Zu den Aufgaben eines Rezeptkolumnisten zählt zum Glück nicht, in dieser Debatte Partei zu ergreifen. Doch die Jahrtausende alte Symbolik von Fleisch erklärt vielleicht ganz gut, warum sich ausgerechnet um ein so schlichtes Gericht wie Beefsteak Tatar (auch: Steak Tartare) derart viele Legenden ranken. Rinderfilet (Hüfte geht auch) zählt schließlich zum edelsten und teuersten, was die Fleischauslage zu bieten hat. Und dass es roh (und gehackt) gegessen wird, ist natürlich wichtig. Denn dafür muss das Fleisch von bester Qualität sein. Es geht also um Prestige und Feinheit mit (roher) animalischer Note, wenn man so will.

Die Legendenbildung beginnt schon beim Namen. Das Gericht ist nach den Tataren benannt, von denen man sich erzählte, dass sie Fleisch unter den Sätteln ihrer Pferde mürbe ritten. Ein stereotyper Unsinn, der sich trotzdem bis heute in einigen Kochbüchern gehalten hat. Die Vorstellung, dass da ein kriegerisches asiatisches Reitervolk nach siegreicher blutiger Schlacht einfach unter den Sattel greift, um sich so archaisch wie edel zu laben, ist wohl einfach zu verführerisch.

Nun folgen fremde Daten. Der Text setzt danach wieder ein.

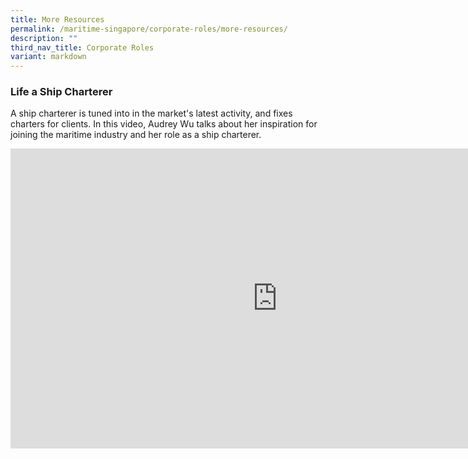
 ```yaml
---
title: More Resources
permalink: /maritime-singapore/corporate-roles/more-resources/
description: ""
third_nav_title: Corporate Roles
variant: markdown
---
```

### Life a Ship Charterer
A ship charterer is tuned into in the market's latest activity, and fixes charters for clients. In this video, Audrey Wu talks about her inspiration for joining the maritime industry and her role as a ship charterer.
<iframe allowfullscreen="" allow="accelerometer; autoplay; clipboard-write; encrypted-media; gyroscope; picture-in-picture; web-share" frameborder="0" title="YouTube video player" src="https://www.youtube.com/embed/Ny-wWq85PeM?si=MtmZizr2XdQJU2PV" height="480" width="854"></iframe>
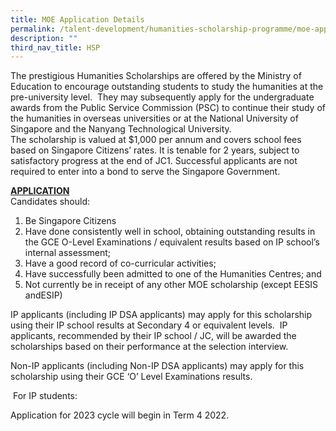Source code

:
 ```yaml
---
title: MOE Application Details
permalink: /talent-development/humanities-scholarship-programme/moe-application-details/
description: ""
third_nav_title: HSP
---
```

The prestigious Humanities Scholarships are offered by the Ministry of Education to encourage outstanding students to study the humanities at the pre-university level.  They may subsequently apply for the undergraduate awards from the Public Service Commission (PSC) to continue their study of the humanities in overseas universities or at the National University of Singapore and the Nanyang Technological University.  
The scholarship is valued at $1,000 per annum and covers school fees based on Singapore Citizens’ rates. It is tenable for 2 years, subject to satisfactory progress at the end of JC1. Successful applicants are not required to enter into a bond to serve the Singapore Government.

**<u>APPLICATION</u>**  
Candidates should:

1.  Be Singapore Citizens
2.  Have done consistently well in school, obtaining outstanding results in the GCE O-Level Examinations / equivalent results based on IP school’s internal assessment;
3.  Have a good record of co-curricular activities;
4.  Have successfully been admitted to one of the Humanities Centres; and
5.  Not currently be in receipt of any other MOE scholarship (except EESIS andESIP)

IP applicants (including IP DSA applicants) may apply for this scholarship using their IP school results at Secondary 4 or equivalent levels.  IP applicants, recommended by their IP school / JC, will be awarded the scholarships based on their performance at the selection interview.

Non-IP applicants (including Non-IP DSA applicants) may apply for this scholarship using their GCE ‘O’ Level Examinations results.

 For IP students:

Application for 2023 cycle will begin in Term 4 2022.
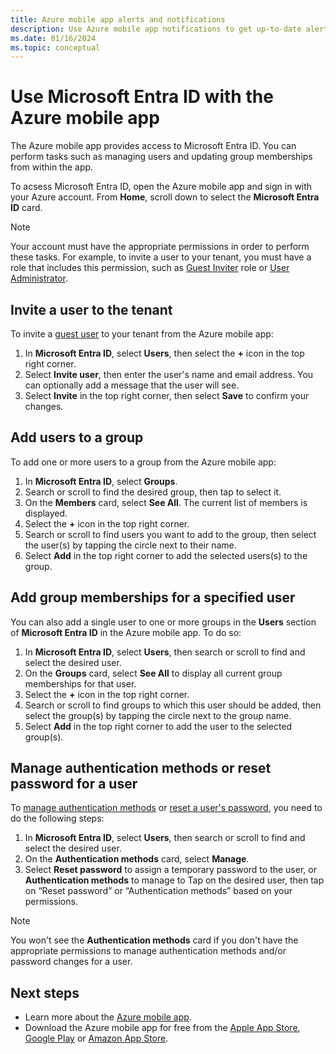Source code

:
 ```yaml
---
title: Azure mobile app alerts and notifications
description: Use Azure mobile app notifications to get up-to-date alerts and information on your resources and services.
ms.date: 01/16/2024
ms.topic: conceptual
---
```


# Use Microsoft Entra ID with the Azure mobile app

The Azure mobile app provides access to Microsoft Entra ID. You can perform tasks such as managing users and updating group memberships from within the app.

To acsess Microsoft Entra ID, open the Azure mobile app and sign in with your Azure account. From **Home**, scroll down to select the **Microsoft Entra ID** card.

> [!NOTE]
> Your account must have the appropriate permissions in order to perform these tasks. For example, to invite a user to your tenant, you must have a role that includes this permission, such as [Guest Inviter](/entra/identity/role-based-access-control/permissions-reference) role or [User Administrator](/entra/identity/role-based-access-control/permissions-reference).

## Invite a user to the tenant

To invite a [guest user](/entra/external-id/what-is-b2b) to your tenant from the Azure mobile app:

1. In **Microsoft Entra ID**, select **Users**, then select the **+** icon in the top right corner.
1. Select **Invite user**, then enter the user's name and email address. You can optionally add a message that the user will see.
1. Select **Invite** in the top right corner, then select **Save** to confirm your changes.

## Add users to a group

To add one or more users to a group from the Azure mobile app:

1. In **Microsoft Entra ID**, select **Groups**.
1. Search or scroll to find the desired group, then tap to select it.
1. On the **Members** card, select **See All**. The current list of members is displayed.
1. Select the **+** icon in the top right corner.
1. Search or scroll to find users you want to add to the group, then select the user(s) by tapping the circle next to their name.
1. Select **Add** in the top right corner to add the selected users(s) to the group.

## Add group memberships for a specified user

You can also add a single user to one or more groups in the **Users** section of **Microsoft Entra ID** in the Azure mobile app. To do so:

1. In **Microsoft Entra ID**, select **Users**, then search or scroll to find and select the desired user.
1. On the **Groups** card, select **See All** to display all current group memberships for that user.
1. Select the **+** icon in the top right corner.
1. Search or scroll to find groups to which this user should be added, then select the group(s) by tapping the circle next to the group name.
1. Select **Add** in the top right corner to add the user to the selected group(s).

## Manage authentication methods or reset password for a user

To [manage authentication methods](/entra/identity/authentication/concept-authentication-methods-manage) or [reset a user's password](/entra/fundamentals/users-reset-password-azure-portal), you need to do the following steps:

1. In **Microsoft Entra ID**, select **Users**, then search or scroll to find and select the desired user.
1. On the **Authentication methods** card, select **Manage**.
1. Select **Reset password** to assign a temporary password to the user, or **Authentication methods** to manage to Tap on the desired user, then tap on “Reset password” or “Authentication methods” based on your permissions.

> [!NOTE]
> You won't see the **Authentication methods** card if you don't have the appropriate permissions to manage authentication methods and/or password changes for a user.

## Next steps

- Learn more about the [Azure mobile app](overview.md).
- Download the Azure mobile app for free from the [Apple App Store](https://aka.ms/azureapp/ios/doc), [Google Play](https://aka.ms/azureapp/android/doc) or [Amazon App Store](https://aka.ms/azureapp/amazon/doc).
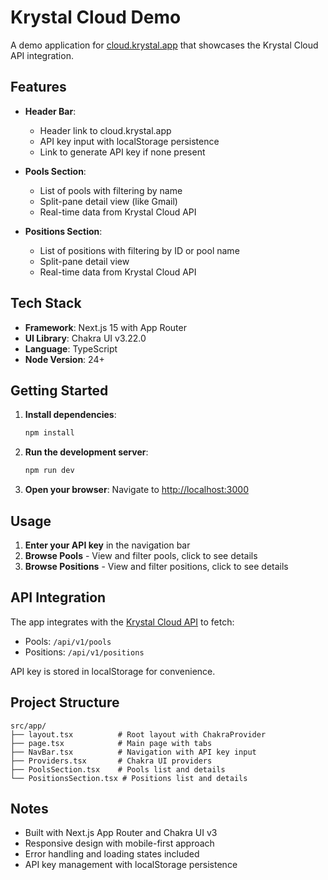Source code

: # Krystal Cloud Demo

A demo application for [cloud.krystal.app](https://cloud.krystal.app) that showcases the Krystal Cloud API integration.

## Features

- **Header Bar**:
  - Header link to cloud.krystal.app
  - API key input with localStorage persistence
  - Link to generate API key if none present

- **Pools Section**:
  - List of pools with filtering by name
  - Split-pane detail view (like Gmail)
  - Real-time data from Krystal Cloud API

- **Positions Section**:
  - List of positions with filtering by ID or pool name
  - Split-pane detail view
  - Real-time data from Krystal Cloud API

## Tech Stack

- **Framework**: Next.js 15 with App Router
- **UI Library**: Chakra UI v3.22.0
- **Language**: TypeScript
- **Node Version**: 24+

## Getting Started

1. **Install dependencies**:

   ```bash
   npm install
   ```

2. **Run the development server**:

   ```bash
   npm run dev
   ```

3. **Open your browser**:
   Navigate to [http://localhost:3000](http://localhost:3000)

## Usage

1. **Enter your API key** in the navigation bar
2. **Browse Pools** - View and filter pools, click to see details
3. **Browse Positions** - View and filter positions, click to see details

## API Integration

The app integrates with the [Krystal Cloud API](https://cloud-api.krystal.app/swagger/index.html#/) to fetch:

- Pools: `/api/v1/pools`
- Positions: `/api/v1/positions`

API key is stored in localStorage for convenience.

## Project Structure

```
src/app/
├── layout.tsx          # Root layout with ChakraProvider
├── page.tsx            # Main page with tabs
├── NavBar.tsx          # Navigation with API key input
├── Providers.tsx       # Chakra UI providers
├── PoolsSection.tsx    # Pools list and details
└── PositionsSection.tsx # Positions list and details
```

## Notes

- Built with Next.js App Router and Chakra UI v3
- Responsive design with mobile-first approach
- Error handling and loading states included
- API key management with localStorage persistence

Natürlich war es die französische Klassik, die Steak Tartare kulinarisch sublimierte. Allen voran Kochdenkmal Auguste Escoffier, der das Gericht 1903 in den "Guide Culinaire" aufnahm und später faschiertes rohes Rinderfilet mit einer Sauce à la Tartare auf Senf- und Ei-Basis servieren ließ. Nach Lehrbuch wird Tatar mit rohem Eigelb angemacht, dazu Kapern, Zwiebeln, Tabasco, Sauce anglaise (Worcestersauce), Salz, Pfeffer und Petersilie. Erleben kann man das im pompösen (und übrigens bezahlbaren) Pariser Klassik-Tempel "Le Train Bleu", gelegen im Gare de Lyon. Dort würfelt der Chef de salle das Fleisch - Wolf kommt nicht in Frage! - und die Zwiebeln noch in einem eindrucksvollen Ritual vor den Augen des Gastes, und spätestens nun weiß man auch am letzten Nebentisch, dass gerade wieder eine der schicksten Vorspeisen des Hauses aufgetragen wird.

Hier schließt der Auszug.